Arithmetic, and three types that save you from classic bugs.

Arithmetic

The operators are what you’d expect:

let a = 7 + 3;       // 10
let b = 7 - 3;       // 4
let c = 7 * 3;       // 21
let d = 7 / 3;       // 2   — integer division
let e = 7 % 3;       // 1   — remainder

Comparison and logic:

let bigger = a > b;          // Bool
let between = a > 0 && a < 100;
let either  = ready || forced;
let negated = !ready;

Bitwise operators (& | ^ << >> ~) are available on Int.

Comparisons don’t chain: a < b < c is a parse error — write a < b && b < c. This is deliberate; chained comparison is a common source of silent bugs.

Int and Float

Int is 64-bit signed; Float is a 64-bit IEEE double.

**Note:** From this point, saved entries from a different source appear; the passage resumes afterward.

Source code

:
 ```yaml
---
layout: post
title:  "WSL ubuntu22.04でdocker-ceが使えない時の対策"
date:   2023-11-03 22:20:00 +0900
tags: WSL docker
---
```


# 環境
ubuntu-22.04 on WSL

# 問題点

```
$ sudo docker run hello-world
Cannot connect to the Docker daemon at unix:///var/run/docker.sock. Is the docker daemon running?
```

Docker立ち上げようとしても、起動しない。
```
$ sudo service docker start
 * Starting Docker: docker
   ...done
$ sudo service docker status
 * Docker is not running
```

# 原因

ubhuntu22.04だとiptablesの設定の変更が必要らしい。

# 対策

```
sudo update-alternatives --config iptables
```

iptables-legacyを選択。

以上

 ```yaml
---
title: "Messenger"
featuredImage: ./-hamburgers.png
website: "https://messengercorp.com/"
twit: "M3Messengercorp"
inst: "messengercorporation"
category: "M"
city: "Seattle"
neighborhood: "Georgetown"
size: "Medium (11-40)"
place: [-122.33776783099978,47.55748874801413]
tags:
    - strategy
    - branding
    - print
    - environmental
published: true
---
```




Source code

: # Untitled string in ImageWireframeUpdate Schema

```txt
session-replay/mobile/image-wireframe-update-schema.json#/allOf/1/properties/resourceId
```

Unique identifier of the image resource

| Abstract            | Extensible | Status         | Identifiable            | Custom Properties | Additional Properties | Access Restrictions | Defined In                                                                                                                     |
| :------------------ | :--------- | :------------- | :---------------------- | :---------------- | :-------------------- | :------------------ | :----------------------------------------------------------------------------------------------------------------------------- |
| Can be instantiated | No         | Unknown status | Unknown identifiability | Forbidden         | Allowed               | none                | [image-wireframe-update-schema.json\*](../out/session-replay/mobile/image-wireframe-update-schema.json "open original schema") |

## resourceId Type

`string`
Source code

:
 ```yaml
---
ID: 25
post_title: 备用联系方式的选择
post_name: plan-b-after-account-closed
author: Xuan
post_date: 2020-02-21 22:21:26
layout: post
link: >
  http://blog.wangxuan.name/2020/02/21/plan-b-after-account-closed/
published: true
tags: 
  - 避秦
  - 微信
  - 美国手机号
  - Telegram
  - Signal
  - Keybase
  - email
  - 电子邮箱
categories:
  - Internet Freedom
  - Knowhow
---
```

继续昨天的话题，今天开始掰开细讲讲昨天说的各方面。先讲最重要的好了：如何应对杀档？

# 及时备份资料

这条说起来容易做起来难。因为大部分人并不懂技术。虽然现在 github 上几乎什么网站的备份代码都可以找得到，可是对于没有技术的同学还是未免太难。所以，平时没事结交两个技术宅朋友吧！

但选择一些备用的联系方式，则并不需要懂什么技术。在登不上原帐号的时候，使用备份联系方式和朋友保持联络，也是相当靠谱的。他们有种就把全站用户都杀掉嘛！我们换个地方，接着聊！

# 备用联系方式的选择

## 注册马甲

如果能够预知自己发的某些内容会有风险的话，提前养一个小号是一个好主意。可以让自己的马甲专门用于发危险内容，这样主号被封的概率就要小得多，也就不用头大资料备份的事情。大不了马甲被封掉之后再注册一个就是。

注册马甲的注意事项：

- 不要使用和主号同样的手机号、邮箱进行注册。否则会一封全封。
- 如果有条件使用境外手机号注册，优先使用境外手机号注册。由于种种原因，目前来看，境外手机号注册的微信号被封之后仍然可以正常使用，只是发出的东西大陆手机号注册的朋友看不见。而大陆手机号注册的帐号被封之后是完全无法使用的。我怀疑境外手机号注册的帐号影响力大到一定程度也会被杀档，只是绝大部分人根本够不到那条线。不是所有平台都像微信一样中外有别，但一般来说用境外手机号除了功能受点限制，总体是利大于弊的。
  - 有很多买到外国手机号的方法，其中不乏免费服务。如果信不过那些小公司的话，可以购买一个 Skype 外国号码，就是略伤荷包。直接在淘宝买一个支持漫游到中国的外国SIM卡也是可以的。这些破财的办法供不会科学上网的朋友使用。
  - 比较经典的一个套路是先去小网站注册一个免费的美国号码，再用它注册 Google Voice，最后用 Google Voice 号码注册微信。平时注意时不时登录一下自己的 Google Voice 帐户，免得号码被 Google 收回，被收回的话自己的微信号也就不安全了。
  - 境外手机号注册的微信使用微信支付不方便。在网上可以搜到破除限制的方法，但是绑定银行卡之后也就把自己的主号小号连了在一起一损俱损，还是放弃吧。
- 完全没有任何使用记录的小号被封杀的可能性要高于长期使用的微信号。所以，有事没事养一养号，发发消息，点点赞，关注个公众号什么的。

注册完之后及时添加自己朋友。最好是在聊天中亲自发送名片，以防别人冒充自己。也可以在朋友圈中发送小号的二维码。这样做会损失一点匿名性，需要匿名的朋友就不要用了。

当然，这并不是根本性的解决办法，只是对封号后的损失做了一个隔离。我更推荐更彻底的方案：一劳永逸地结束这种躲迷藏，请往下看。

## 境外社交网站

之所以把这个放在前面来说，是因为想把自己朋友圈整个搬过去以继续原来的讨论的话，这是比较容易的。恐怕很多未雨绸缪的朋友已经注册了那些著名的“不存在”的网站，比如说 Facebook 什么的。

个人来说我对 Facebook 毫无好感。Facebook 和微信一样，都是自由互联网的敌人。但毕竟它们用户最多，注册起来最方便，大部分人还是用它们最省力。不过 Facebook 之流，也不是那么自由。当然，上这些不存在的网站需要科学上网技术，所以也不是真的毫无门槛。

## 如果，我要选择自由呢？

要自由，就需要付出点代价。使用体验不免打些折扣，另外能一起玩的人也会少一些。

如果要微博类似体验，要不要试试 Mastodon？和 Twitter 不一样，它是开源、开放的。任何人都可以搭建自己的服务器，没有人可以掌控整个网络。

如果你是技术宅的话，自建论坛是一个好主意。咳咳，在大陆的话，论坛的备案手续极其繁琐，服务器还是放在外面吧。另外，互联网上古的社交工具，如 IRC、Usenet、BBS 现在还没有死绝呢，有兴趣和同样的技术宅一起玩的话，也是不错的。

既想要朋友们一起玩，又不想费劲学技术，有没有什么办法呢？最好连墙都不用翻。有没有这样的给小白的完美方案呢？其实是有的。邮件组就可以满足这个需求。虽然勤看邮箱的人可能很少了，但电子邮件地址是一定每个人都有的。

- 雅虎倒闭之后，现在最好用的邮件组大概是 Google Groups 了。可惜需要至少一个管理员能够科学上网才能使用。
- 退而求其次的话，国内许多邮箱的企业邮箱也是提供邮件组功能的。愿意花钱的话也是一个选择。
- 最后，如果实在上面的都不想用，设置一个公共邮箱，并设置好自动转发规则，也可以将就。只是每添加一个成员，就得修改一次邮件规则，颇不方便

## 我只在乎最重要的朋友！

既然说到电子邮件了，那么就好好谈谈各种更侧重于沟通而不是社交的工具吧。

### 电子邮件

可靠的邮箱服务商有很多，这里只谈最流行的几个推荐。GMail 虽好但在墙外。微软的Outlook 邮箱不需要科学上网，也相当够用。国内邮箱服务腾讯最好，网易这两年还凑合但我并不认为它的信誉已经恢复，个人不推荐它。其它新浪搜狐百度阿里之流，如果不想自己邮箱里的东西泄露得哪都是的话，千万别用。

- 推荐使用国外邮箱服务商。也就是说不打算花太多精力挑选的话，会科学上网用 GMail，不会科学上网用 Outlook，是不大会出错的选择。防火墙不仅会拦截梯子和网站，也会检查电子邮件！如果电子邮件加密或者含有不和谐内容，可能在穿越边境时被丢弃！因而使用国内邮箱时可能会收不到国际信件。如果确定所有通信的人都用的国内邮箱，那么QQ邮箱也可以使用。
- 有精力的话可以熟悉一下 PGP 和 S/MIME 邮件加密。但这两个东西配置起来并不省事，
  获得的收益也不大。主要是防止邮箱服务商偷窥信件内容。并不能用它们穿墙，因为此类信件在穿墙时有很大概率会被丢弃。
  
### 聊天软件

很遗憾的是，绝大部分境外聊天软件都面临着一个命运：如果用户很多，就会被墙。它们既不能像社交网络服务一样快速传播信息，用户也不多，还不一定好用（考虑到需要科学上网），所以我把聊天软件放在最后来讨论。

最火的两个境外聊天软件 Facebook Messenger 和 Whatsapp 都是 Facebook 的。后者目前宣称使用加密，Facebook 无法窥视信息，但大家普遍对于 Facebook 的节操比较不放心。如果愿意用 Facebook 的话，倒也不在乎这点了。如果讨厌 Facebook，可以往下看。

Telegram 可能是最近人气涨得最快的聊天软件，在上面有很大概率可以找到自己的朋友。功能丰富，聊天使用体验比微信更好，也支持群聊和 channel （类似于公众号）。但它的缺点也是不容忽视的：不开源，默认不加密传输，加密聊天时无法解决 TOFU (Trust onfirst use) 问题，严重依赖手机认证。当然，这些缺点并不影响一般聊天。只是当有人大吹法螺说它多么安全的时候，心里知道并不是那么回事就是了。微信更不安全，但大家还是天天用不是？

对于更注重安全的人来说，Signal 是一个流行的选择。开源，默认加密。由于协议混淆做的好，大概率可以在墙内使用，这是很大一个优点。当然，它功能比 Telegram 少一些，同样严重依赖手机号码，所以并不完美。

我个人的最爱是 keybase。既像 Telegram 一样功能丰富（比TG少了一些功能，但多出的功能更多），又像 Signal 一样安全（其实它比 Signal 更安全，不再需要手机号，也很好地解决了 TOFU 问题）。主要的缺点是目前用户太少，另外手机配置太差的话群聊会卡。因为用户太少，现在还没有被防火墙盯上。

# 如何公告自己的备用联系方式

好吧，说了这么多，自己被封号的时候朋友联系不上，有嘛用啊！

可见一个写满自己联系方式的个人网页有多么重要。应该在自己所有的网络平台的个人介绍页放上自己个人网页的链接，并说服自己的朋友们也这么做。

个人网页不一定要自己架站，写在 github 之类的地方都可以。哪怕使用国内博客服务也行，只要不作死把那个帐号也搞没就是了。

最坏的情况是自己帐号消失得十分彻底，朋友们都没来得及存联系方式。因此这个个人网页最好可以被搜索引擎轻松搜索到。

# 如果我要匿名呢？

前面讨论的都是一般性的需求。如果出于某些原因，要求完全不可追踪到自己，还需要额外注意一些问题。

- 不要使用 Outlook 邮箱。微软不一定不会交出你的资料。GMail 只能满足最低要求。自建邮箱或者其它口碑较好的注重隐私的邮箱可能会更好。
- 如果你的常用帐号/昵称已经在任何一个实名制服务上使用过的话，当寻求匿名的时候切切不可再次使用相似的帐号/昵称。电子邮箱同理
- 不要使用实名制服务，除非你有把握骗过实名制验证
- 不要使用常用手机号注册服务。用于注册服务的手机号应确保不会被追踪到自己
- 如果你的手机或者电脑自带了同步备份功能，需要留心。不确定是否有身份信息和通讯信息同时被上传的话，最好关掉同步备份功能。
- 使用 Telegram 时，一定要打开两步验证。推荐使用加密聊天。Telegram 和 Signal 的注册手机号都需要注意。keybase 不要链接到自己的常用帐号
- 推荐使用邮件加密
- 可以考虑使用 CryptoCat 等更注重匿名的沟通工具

Hale widens Int to Float automatically where it’s unambiguous — at a let with a Float annotation, when passing an Int to a Float parameter, and when one side of an arithmetic or comparison operator is a Float:

let x: Float = 3;        // 3.0 — widened
let y = 2.0 * 3;         // 6.0 — Int 3 promoted to Float

Going the other way loses information, so it’s explicit:

let n = Int(3.9);        // 3 — truncates toward zero

When you’d rather name the conversion — or need it mid-expression where the implicit widening doesn’t reach — std::math has both directions as functions:

let f = std::math::int_to_float(42);     // 42.0
let m = std::math::float_to_int(3.99);   // 3 — round toward zero

They’re the same sitofp / fptosi conversions as the casts, just callable anywhere — so numeric code never has to launder a value through to_string + parse_float to change its type.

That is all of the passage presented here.